## Exercise requirements
The word "우리들의" marks the lines to find; copy every such line from the data below.

=== Section Start ===

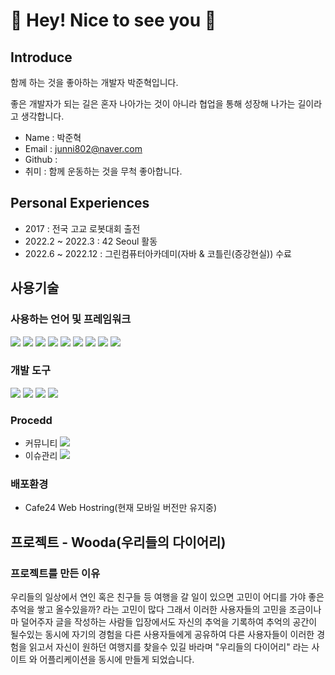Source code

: <h1> 👋 Hey! Nice to see you 🚀  </h1>

<h2> Introduce </h2>

함께 하는 것을 좋아하는 개발자 박준혁입니다.

좋은 개발자가 되는 길은 혼자 나아가는 것이 아니라 협업을 통해 성장해 나가는 길이라고 생각합니다.

 - Name : 박준혁
 - Email : junni802@naver.com
 - Github : 
 - 취미 : 함께 운동하는 것을 무척 좋아합니다.

<h2> Personal Experiences </h2>

- 2017 : 전국 고교 로봇대회 출전
- 2022.2 ~ 2022.3 : 42 Seoul 활동
- 2022.6 ~ 2022.12 : 그린컴퓨터아카데미(자바 & 코틀린(증강현실)) 수료

<h2> 사용기술 </h2>

<h3> 사용하는 언어 및 프레임워크 </h3>

<img src="https://img.shields.io/badge/Spring-6DB33F?style=for-the-badge&logo=Spring&logoColor=white">  <img src="https://img.shields.io/badge/Kotlin-61DAFB?style=for-the-badge&logo=Kotlin&logoColor=black">  <img src="https://img.shields.io/badge/JAVA-007396?style=for-the-badge&logo=Java&logoColor=gray">  <img src="https://img.shields.io/badge/Servlet / JSP-61DAFB?style=for-the-badge&logo=Servlet / JS&logoColor=white">  <img src="https://img.shields.io/badge/html-E34F26?style=for-the-badge&logo=html5&logoColor=white">  <img src="https://img.shields.io/badge/javascript-F7DF1E?style=for-the-badge&logo=javascript&logoColor=black"> 
<img src="https://img.shields.io/badge/css-1572B6?style=for-the-badge&logo=css3&logoColor=white">  <img src="https://img.shields.io/badge/jquery-0769AD?style=for-the-badge&logo=jquery&logoColor=white">  <img src="https://img.shields.io/badge/mysql-4479A1?style=for-the-badge&logo=mysql&logoColor=white">

<h3> 개발 도구 </h3>

<img src="https://img.shields.io/badge/Eclipse IDE-2C2255?style=for-the-badge&logo=Eclipse IDE&logoColor=white">  <img src="https://img.shields.io/badge/MYSQL Worbrench-4479A1?style=for-the-badge&logo=MYSQL Worbrench&logoColor=white">  <img src="https://img.shields.io/badge/ Apache Tomcat-F8DC75?style=for-the-badge&logo=Apache Tomcat&logoColor=white">  <img src="https://img.shields.io/badge/ FileZilla-BF0000?style=for-the-badge&logo=FileZilla&logoColor=white"> 

<h3> Procedd </h3>

- 커뮤니티  <img src="https://img.shields.io/badge/ Slack-4A154B?style=for-the-badge&logo=Slack&logoColor=white">
- 이슈관리  <img src="https://img.shields.io/badge/ Github-181717?style=for-the-badge&logo=Github&logoColor=white">

<h3> 배포환경 </h3>

- Cafe24 Web Hostring(현재 모바일 버전만 유지중)


<h2> 프로젝트 - Wooda(우리들의 다이어리) </h2>

<h3> 프로젝트를 만든 이유 </h3>

우리들의 일상에서 연인 혹은 친구들 등 여행을 갈 일이 있으면 고민이 어디를 가야 좋은 추억을 쌓고 올수있을까? 라는 고민이 많다
그래서 이러한 사용자들의 고민을 조금이나마 덜어주자 글을 작성하는 사람들 입장에서도 자신의 추억을 기록하여 추억의 공간이 될수있는 동시에 자기의 경험을 다른 사용자들에게 공유하여 다른 사용자들이 이러한 경험을 읽고서 자신이 원하던 여행지를 찾을수 있길 바라며 "우리들의 다이어리" 라는 사이트 와 어플리케이션을 동시에 만들게 되었습니다.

=== Section End ===

## Exercise result
<h2> 프로젝트 - Wooda(우리들의 다이어리) </h2>
우리들의 일상에서 연인 혹은 친구들 등 여행을 갈 일이 있으면 고민이 어디를 가야 좋은 추억을 쌓고 올수있을까? 라는 고민이 많다
그래서 이러한 사용자들의 고민을 조금이나마 덜어주자 글을 작성하는 사람들 입장에서도 자신의 추억을 기록하여 추억의 공간이 될수있는 동시에 자기의 경험을 다른 사용자들에게 공유하여 다른 사용자들이 이러한 경험을 읽고서 자신이 원하던 여행지를 찾을수 있길 바라며 "우리들의 다이어리" 라는 사이트 와 어플리케이션을 동시에 만들게 되었습니다.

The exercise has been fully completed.